Bosser chez soi ou la dualité du productivisme

Cela fait maintenant deux mois que je travaille chez moi. Typiquement, les mots « travailler » et « chez soi » sont antagonistes : normalement, quand on bosse, on sort de chez soi (pour aller au bureau, à l’usine, à la mine). Mais depuis quelques temps, je nourris un projet un peu fou : écrire mon premier roman. Pour ceux qui ont déjà lu mes billets là-dessous, déso, je radote. Pour les autres, bah… Voilà, j’écris un livre.

Après dix ans de réflexions et de doutes, j’ai enfin pris la décision de me lancer. Sauf qu’en fait, écrire, ça prend du temps. Beaucoup de temps. Entre les phases de brainstorming, le découpage de l’histoire, la documentation, et l’écriture en tant que telle, je ne trouvais pas le temps de bosser quand j’avais un vrai travail.

Et puis j’ai quitté mon taff. Depuis, je recherche un nouveau job, bien sûr, mais surtout, je me consacre à l’écriture. Tous les jours. Même les week-ends. Et la conséquence de tout cela, c’est que je bosse chez moi. Une véritable révolution pour mon petit esprit de salariée modèle.

Homer SimpsonAllez, au boulot !

Avant, mes journées étaient rythmées par la vie de l’entreprise : l’heure à laquelle je me lève, celle où je commence à travailler (même si mon manque de ponctualité m’a souvent trahie), la pause déjeuner et la fin de la journée. Du jour au lendemain, je me suis retrouvée chez moi, seule, toute la journée. Avec toutes les distractions possibles à portée de main, et personne pour m’engueuler si je ne veux pas bosser. Bref : l’enfer !

C’est pas compliqué, quand on reste à la maison, on veut tout faire : le ménage, le rangement, les courses, regarder des séries, jouer à la console, bouquiner, se faire les ongles… Tout, sauf bosser, en fait. Et c’est là que l’autodiscipline doit entrer en scène. Après un petit temps d’adaptation, j’ai repris un rythme de travail normal. Je me lève comme si j’allais bosser (les grasses mat’, c’est fini), j’écris un peu le matin et essentiellement les après-midis. Je me suis aménagé un coin bureau, et quand j’y suis, j’écris. S’installer sur le canap’ pour bosser : fausse bonne idée (aka la télé/la console/les bouquins).

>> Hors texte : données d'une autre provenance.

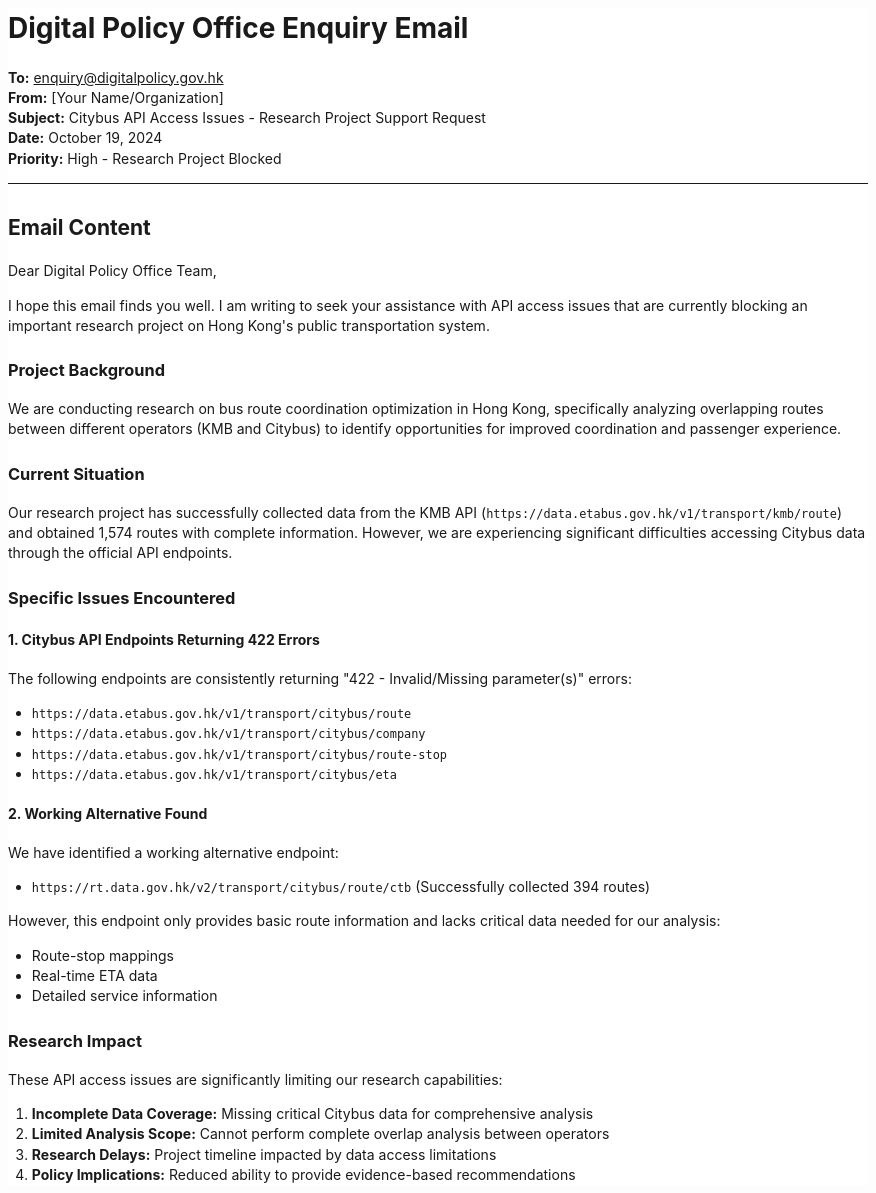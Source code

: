 # Digital Policy Office Enquiry Email

**To:** enquiry@digitalpolicy.gov.hk  
**From:** [Your Name/Organization]  
**Subject:** Citybus API Access Issues - Research Project Support Request  
**Date:** October 19, 2024  
**Priority:** High - Research Project Blocked  

---

## **Email Content**

Dear Digital Policy Office Team,

I hope this email finds you well. I am writing to seek your assistance with API access issues that are currently blocking an important research project on Hong Kong's public transportation system.

### **Project Background**
We are conducting research on bus route coordination optimization in Hong Kong, specifically analyzing overlapping routes between different operators (KMB and Citybus) to identify opportunities for improved coordination and passenger experience.

### **Current Situation**
Our research project has successfully collected data from the KMB API (`https://data.etabus.gov.hk/v1/transport/kmb/route`) and obtained 1,574 routes with complete information. However, we are experiencing significant difficulties accessing Citybus data through the official API endpoints.

### **Specific Issues Encountered**

#### **1. Citybus API Endpoints Returning 422 Errors**
The following endpoints are consistently returning "422 - Invalid/Missing parameter(s)" errors:

- `https://data.etabus.gov.hk/v1/transport/citybus/route`
- `https://data.etabus.gov.hk/v1/transport/citybus/company`
- `https://data.etabus.gov.hk/v1/transport/citybus/route-stop`
- `https://data.etabus.gov.hk/v1/transport/citybus/eta`

#### **2. Working Alternative Found**
We have identified a working alternative endpoint:
- `https://rt.data.gov.hk/v2/transport/citybus/route/ctb` (Successfully collected 394 routes)

However, this endpoint only provides basic route information and lacks critical data needed for our analysis:
- Route-stop mappings
- Real-time ETA data
- Detailed service information

### **Research Impact**
These API access issues are significantly limiting our research capabilities:

1. **Incomplete Data Coverage:** Missing critical Citybus data for comprehensive analysis
2. **Limited Analysis Scope:** Cannot perform complete overlap analysis between operators
3. **Research Delays:** Project timeline impacted by data access limitations
4. **Policy Implications:** Reduced ability to provide evidence-based recommendations
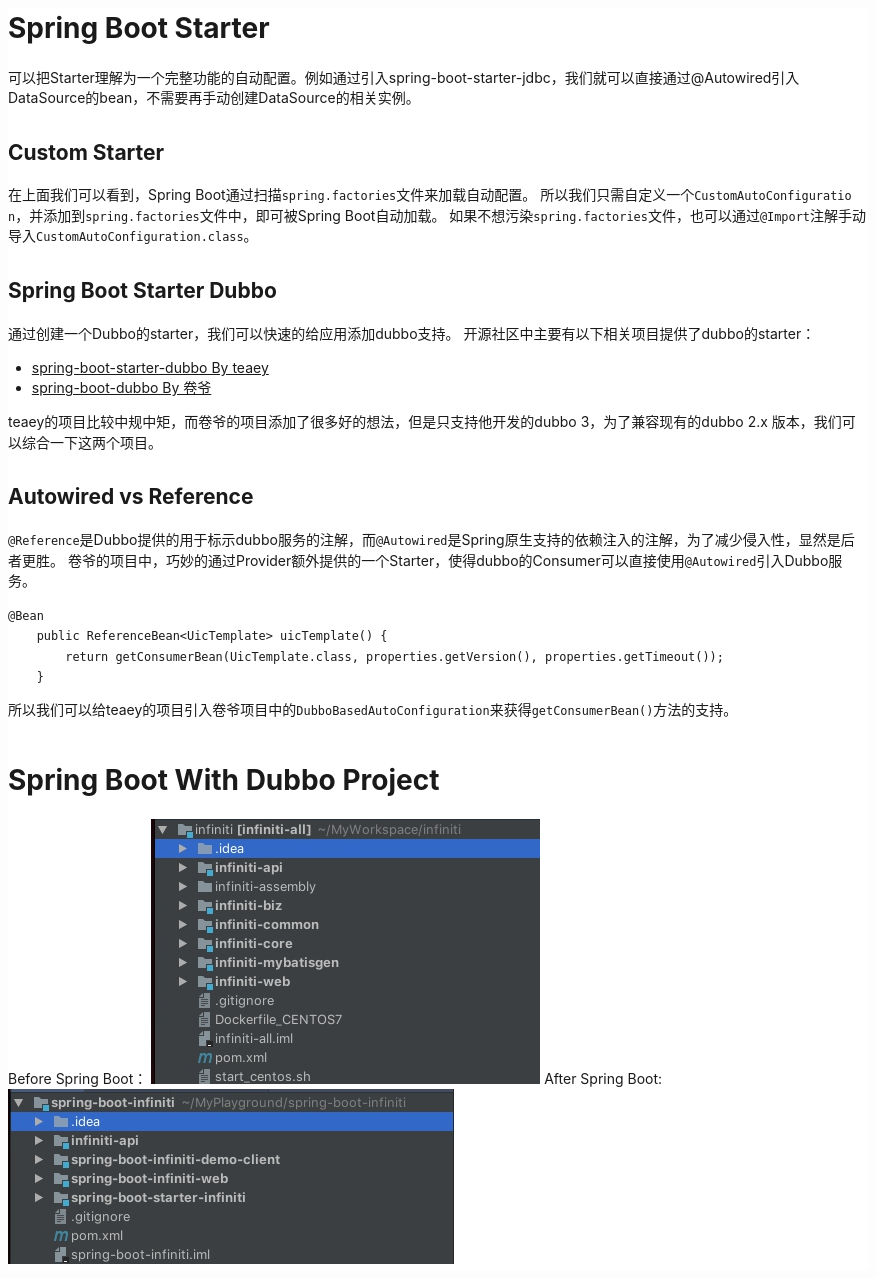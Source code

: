 # Spring Boot Starter
可以把Starter理解为一个完整功能的自动配置。例如通过引入spring-boot-starter-jdbc，我们就可以直接通过@Autowired引入DataSource的bean，不需要再手动创建DataSource的相关实例。
## Custom Starter
在上面我们可以看到，Spring Boot通过扫描`spring.factories`文件来加载自动配置。
所以我们只需自定义一个`CustomAutoConfiguration`，并添加到`spring.factories`文件中，即可被Spring Boot自动加载。
如果不想污染`spring.factories`文件，也可以通过`@Import`注解手动导入`CustomAutoConfiguration.class`。

## Spring Boot Starter Dubbo
通过创建一个Dubbo的starter，我们可以快速的给应用添加dubbo支持。
开源社区中主要有以下相关项目提供了dubbo的starter：
* [spring-boot-starter-dubbo By teaey](https://github.com/teaey/spring-boot-starter-dubbo)
* [spring-boot-dubbo By 卷爷](https://github.com/linux-china/spring-boot-dubbo)

teaey的项目比较中规中矩，而卷爷的项目添加了很多好的想法，但是只支持他开发的dubbo 3，为了兼容现有的dubbo 2.x 版本，我们可以综合一下这两个项目。

## Autowired vs Reference
`@Reference`是Dubbo提供的用于标示dubbo服务的注解，而`@Autowired`是Spring原生支持的依赖注入的注解，为了减少侵入性，显然是后者更胜。
卷爷的项目中，巧妙的通过Provider额外提供的一个Starter，使得dubbo的Consumer可以直接使用`@Autowired`引入Dubbo服务。
```
@Bean
    public ReferenceBean<UicTemplate> uicTemplate() {
        return getConsumerBean(UicTemplate.class, properties.getVersion(), properties.getTimeout());
    }
```

所以我们可以给teaey的项目引入卷爷项目中的`DubboBasedAutoConfiguration`来获得`getConsumerBean()`方法的支持。

# Spring Boot With Dubbo Project
Before Spring Boot：
![](/image/2017-04-16-13-57-26.jpg)
After Spring Boot:
![](/image/2017-04-16-13-55-50.jpg)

Je me fixe des objectifs à atteindre, je note le nombre de signes rédigés chaque jour ; et à ce train là, mon roman devrait être terminé avant l’été (ouhlala la grosse optimiste que je suis !)

Carrie BradshawUne journée de travail normale chez moi. Sauf que maintenant, je me suis mise à la cigarette électronique. (oui, je bosse parfois en culotte. Ne me jugez pas)

Bosser chez soi, cela veut aussi dire plus de contact avec l’extérieur. Et c’est finalement assez dur. Même si je suis quelqu’un qui tient à sa tranquillité, je reste un animal sociable qui ressent le besoin de voir du monde, de temps en temps. Maintenant, la seule personne avec qui je fais la causette pendant la pause café, c’est mon chat. Ne vous méprenez pas, on a de grandes discussions toutes les deux. On se prend la tête, aussi, souvent.

Mais le pire quand on bosse chez soi, c’est la procrastination. Mot compte triple, vachement pratique pour les exercices de diction. Remettre au lendemain, se dire que l’on a le temps, et finalement ne jamais trouver le temps de bosser… Ce n’est pas vraiment de la fainéantise (enfin, si, un peu), mais c’est parfois difficile de se mettre un coup de pied au cul motiver pour avancer dans son travail.

Milou ange ou démon« Tu dois écrire au moins 5 000 signes aujourd’hui. » « Ne l’écoute pas ! Tu as tout ton temps. Au pire, tu en écriras 10 000 demain ! »

Au final, c’est très contradictoire d’être chez soi, à n’avoir rien d’autre à faire que de travailler sur un projet ; et de se rendre compte qu’on est moins productif que sur un lieu de travail bien défini. C’est vrai : j’ai tout le temps que je veux pour travailler, aux heures que je veux, que ce soit le matin, l’après-midi, même la nuit si ça me chante ! Mais la réalité est toute autre : je travaille carrément moins de sept heures par jours (soit le nombres d’heures passées dans un bureau).

Coincée dans cette dualité du productivisme, j’avance à l’aveugle, en espérant trouver un regain d’efficacité. En attendant, j’écris ce billet au lieu d’avancer sur mon prochain chapitre. Bref, je procrastine.